# NGD Epiphone Joe Pass



## Daken1134 (Jul 17, 2011)

So my store recently picked up Epiphone and ive always had a weakness for hollowbodies. since i was brought up around alot of jazz, when i was in highschool i was engulfed by guys like John Pizzarelli, Pat Metheny, Pat Martino, Frank Vignola, etc etc so ive always wanted a hollowbody,

We got this beaut in and 2 days later i bought it ($500) sweeeeeet, i love the guitar. sounds amazing, i would of coarse love to put some new pups in it, preferably a benedetto Neck pup, i dont even use the bridge pickup. i immediately changed the strings to flatwound 13s, great decision.

One thing i noticed is when i went to go set up the guitar i almost couldnt get the guitar to buzz. i lowered the action as far as i could and actually raised it back up so as no to effect the vibrations throughout the body. i love the guitars to death. and i got the sweet taylor hard bag for $20 from a drum instructor at my store who bought a cheap taylor and wanted a hard case.


----------



## Loganator259 (Jul 17, 2011)

Awesome guitar man!


----------



## ILuvPillows (Jul 19, 2011)

You have so many NGD threads. I simply bask in the warmth of it all.


----------



## Daken1134 (Jul 19, 2011)

lol im just getting the guitars ive had for a bit out there now. the RG2228 ive had for a while actually, this one maybe 2 months, the agile about 2 month the 7620 bout a month. lol just catching up


----------



## GuitaristOfHell (Jul 19, 2011)

I love a nice Semi-hollow and hollow bod as well Daken. Congrats she's a looker!


----------



## AvantGuardian (Jul 19, 2011)

Nice guitar! The Joe Pass model is the best guitar Epiphone makes IMO.


----------



## s_k_mullins (Jul 19, 2011)

Beautiful guitar! Epiphone makes some really nice instruments for great prices


----------



## guitarister7321 (Jul 19, 2011)

Very nice! Always wanted a nice hollow-body.

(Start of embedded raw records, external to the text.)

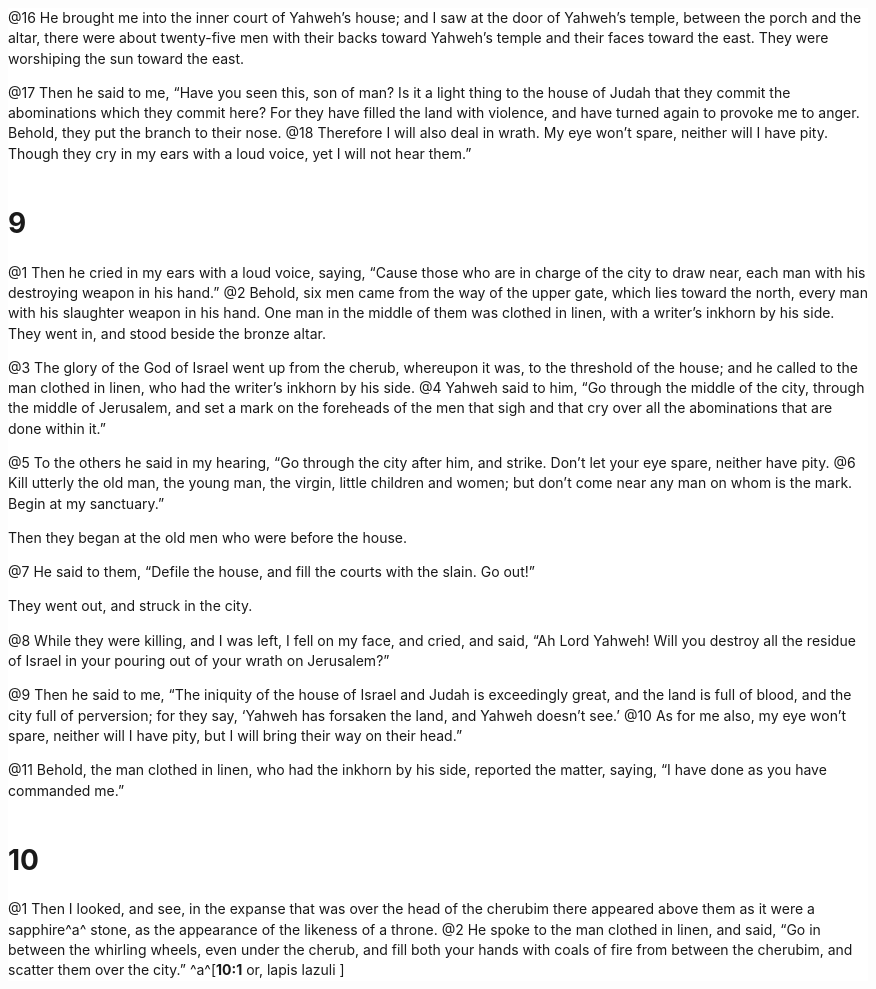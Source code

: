 @16 He brought me into the inner court of Yahweh’s house; and I saw at the door of Yahweh’s temple, between the porch and the altar, there were about twenty-five men with their backs toward Yahweh’s temple and their faces toward the east. They were worshiping the sun toward the east. 

@17 Then he said to me, “Have you seen this, son of man? Is it a light thing to the house of Judah that they commit the abominations which they commit here? For they have filled the land with violence, and have turned again to provoke me to anger. Behold, they put the branch to their nose. 
@18 Therefore I will also deal in wrath. My eye won’t spare, neither will I have pity. Though they cry in my ears with a loud voice, yet I will not hear them.” 

# 9 
@1 Then he cried in my ears with a loud voice, saying, “Cause those who are in charge of the city to draw near, each man with his destroying weapon in his hand.” 
@2 Behold, six men came from the way of the upper gate, which lies toward the north, every man with his slaughter weapon in his hand. One man in the middle of them was clothed in linen, with a writer’s inkhorn by his side. They went in, and stood beside the bronze altar. 

@3 The glory of the God of Israel went up from the cherub, whereupon it was, to the threshold of the house; and he called to the man clothed in linen, who had the writer’s inkhorn by his side. 
@4 Yahweh said to him, “Go through the middle of the city, through the middle of Jerusalem, and set a mark on the foreheads of the men that sigh and that cry over all the abominations that are done within it.” 

@5 To the others he said in my hearing, “Go through the city after him, and strike. Don’t let your eye spare, neither have pity. 
@6 Kill utterly the old man, the young man, the virgin, little children and women; but don’t come near any man on whom is the mark. Begin at my sanctuary.” 

Then they began at the old men who were before the house. 

@7 He said to them, “Defile the house, and fill the courts with the slain. Go out!” 

They went out, and struck in the city. 

@8 While they were killing, and I was left, I fell on my face, and cried, and said, “Ah Lord Yahweh! Will you destroy all the residue of Israel in your pouring out of your wrath on Jerusalem?” 

@9 Then he said to me, “The iniquity of the house of Israel and Judah is exceedingly great, and the land is full of blood, and the city full of perversion; for they say, ‘Yahweh has forsaken the land, and Yahweh doesn’t see.’ 
@10 As for me also, my eye won’t spare, neither will I have pity, but I will bring their way on their head.” 

@11 Behold, the man clothed in linen, who had the inkhorn by his side, reported the matter, saying, “I have done as you have commanded me.” 

# 10 
@1 Then I looked, and see, in the expanse that was over the head of the cherubim there appeared above them as it were a sapphire^a^ stone, as the appearance of the likeness of a throne. 
@2 He spoke to the man clothed in linen, and said, “Go in between the whirling wheels, even under the cherub, and fill both your hands with coals of fire from between the cherubim, and scatter them over the city.” 
^a^[**10:1** or, lapis lazuli ]
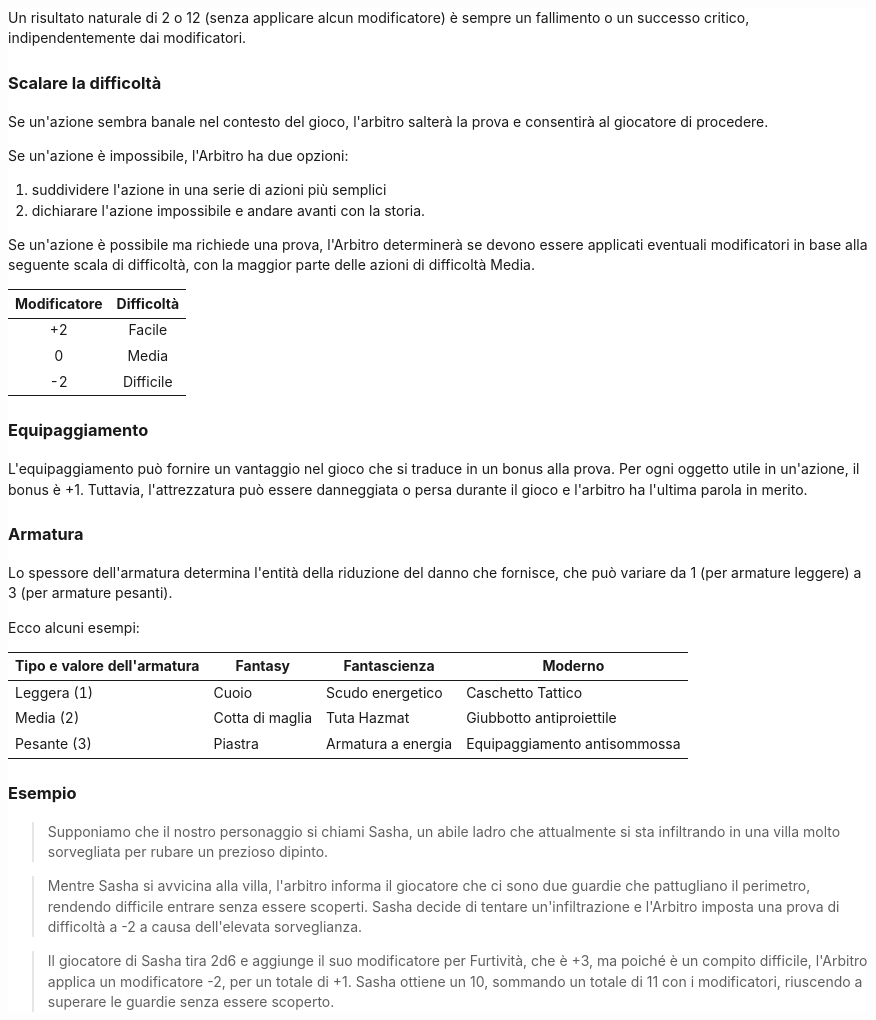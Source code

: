 Un risultato naturale di 2 o 12 (senza applicare alcun modificatore) è sempre un fallimento o un successo critico, indipendentemente dai modificatori.

### Scalare la difficoltà

Se un'azione sembra banale nel contesto del gioco, l'arbitro salterà la prova e consentirà al giocatore di procedere.

Se un'azione è impossibile, l'Arbitro ha due opzioni:
1. suddividere l'azione in una serie di azioni più semplici
2. dichiarare l'azione impossibile e andare avanti con la storia.

Se un'azione è possibile ma richiede una prova, l'Arbitro determinerà se devono essere applicati eventuali modificatori in base alla seguente scala di difficoltà, con la maggior parte delle azioni di difficoltà Media.

| Modificatore | Difficoltà |
|:------------:|:----------:|
|      +2      |   Facile   |
|       0      |    Media   |
|      -2      |  Difficile |

### Equipaggiamento

L'equipaggiamento può fornire un vantaggio nel gioco che si traduce in un bonus alla prova. Per ogni oggetto utile in un'azione, il bonus è +1. Tuttavia, l'attrezzatura può essere danneggiata o persa durante il gioco e l'arbitro ha l'ultima parola in merito.

### Armatura

Lo spessore dell'armatura determina l'entità della riduzione del danno che fornisce, che può variare da 1 (per armature leggere) a 3 (per armature pesanti).

Ecco alcuni esempi:

| Tipo e valore dell'armatura | Fantasy         | Fantascienza       | Moderno                      |
| --------------------------- | --------------- | ------------------ | ---------------------------- |
| Leggera (1)                 | Cuoio           | Scudo energetico   | Caschetto Tattico            |
| Media (2)                   | Cotta di maglia | Tuta Hazmat        | Giubbotto antiproiettile     |
| Pesante (3)                 | Piastra         | Armatura a energia | Equipaggiamento antisommossa |

### Esempio

> Supponiamo che il nostro personaggio si chiami Sasha, un abile ladro che attualmente si sta infiltrando in una villa molto sorvegliata per rubare un prezioso dipinto.

> Mentre Sasha si avvicina alla villa, l'arbitro informa il giocatore che ci sono due guardie che pattugliano il perimetro, rendendo difficile entrare senza essere scoperti. Sasha decide di tentare un'infiltrazione e l'Arbitro imposta una prova di difficoltà a -2 a causa dell'elevata sorveglianza.

> Il giocatore di Sasha tira 2d6 e aggiunge il suo modificatore per Furtività, che è +3, ma poiché è un compito difficile, l'Arbitro applica un modificatore -2, per un totale di +1. Sasha ottiene un 10, sommando un totale di 11 con i modificatori, riuscendo a superare le guardie senza essere scoperto.
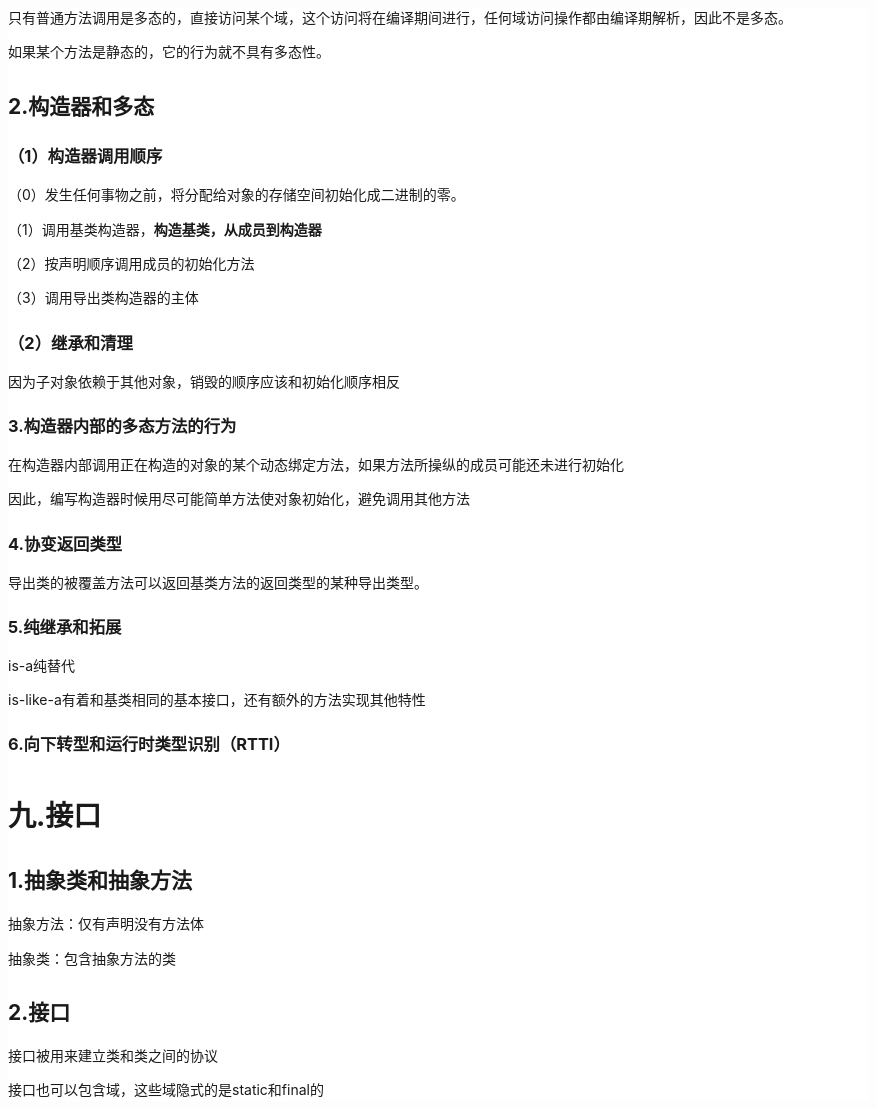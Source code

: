 只有普通方法调用是多态的，直接访问某个域，这个访问将在编译期间进行，任何域访问操作都由编译期解析，因此不是多态。

如果某个方法是静态的，它的行为就不具有多态性。

## 2.构造器和多态

### （1）构造器调用顺序

（0）发生任何事物之前，将分配给对象的存储空间初始化成二进制的零。

（1）调用基类构造器，**构造基类，从成员到构造器**

（2）按声明顺序调用成员的初始化方法

（3）调用导出类构造器的主体

### （2）继承和清理

因为子对象依赖于其他对象，销毁的顺序应该和初始化顺序相反

### 3.构造器内部的多态方法的行为

在构造器内部调用正在构造的对象的某个动态绑定方法，如果方法所操纵的成员可能还未进行初始化

因此，编写构造器时候用尽可能简单方法使对象初始化，避免调用其他方法

### 4.协变返回类型

导出类的被覆盖方法可以返回基类方法的返回类型的某种导出类型。

### 5.纯继承和拓展

is-a纯替代

is-like-a有着和基类相同的基本接口，还有额外的方法实现其他特性

### 6.向下转型和运行时类型识别（RTTI）



# 九.接口

## 1.抽象类和抽象方法

抽象方法：仅有声明没有方法体

抽象类：包含抽象方法的类



## 2.接口

接口被用来建立类和类之间的协议

接口也可以包含域，这些域隐式的是static和final的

And is that a handgun laying on your floor?


----------



## Opion (Jul 20, 2011)

That's awesome! Joe Pass is one of my favorite smooth jazz players, she must play beautiful.


----------



## sojorel (Jul 20, 2011)

It's cool, but does it come in a model with a giant headstock?


----------



## BigPhi84 (Jul 20, 2011)

sojorel said:


> It's cool, but does it come in a model with a giant headstock?




LOL. I went back up to see that last pic of the headstock and saw a really creepy reflection of Daken. 

Nice NGD!!!


----------



## Daken1134 (Jul 20, 2011)

guitarister7321 said:


> Very nice! Always wanted a nice hollow-body.
> 
> And is that a handgun laying on your floor?



HAHAHAHA  its a BB gun i keep in my room that i painted to look real. i live with one roomate in a semi creepy part of town. im too cheap to buy a real gun cause i keep buying nice gear instead. i have a pitbull as a first line of defense (who is the biggest pushover loving dog ever) and a painted BB gun as a backup plan hahaha


----------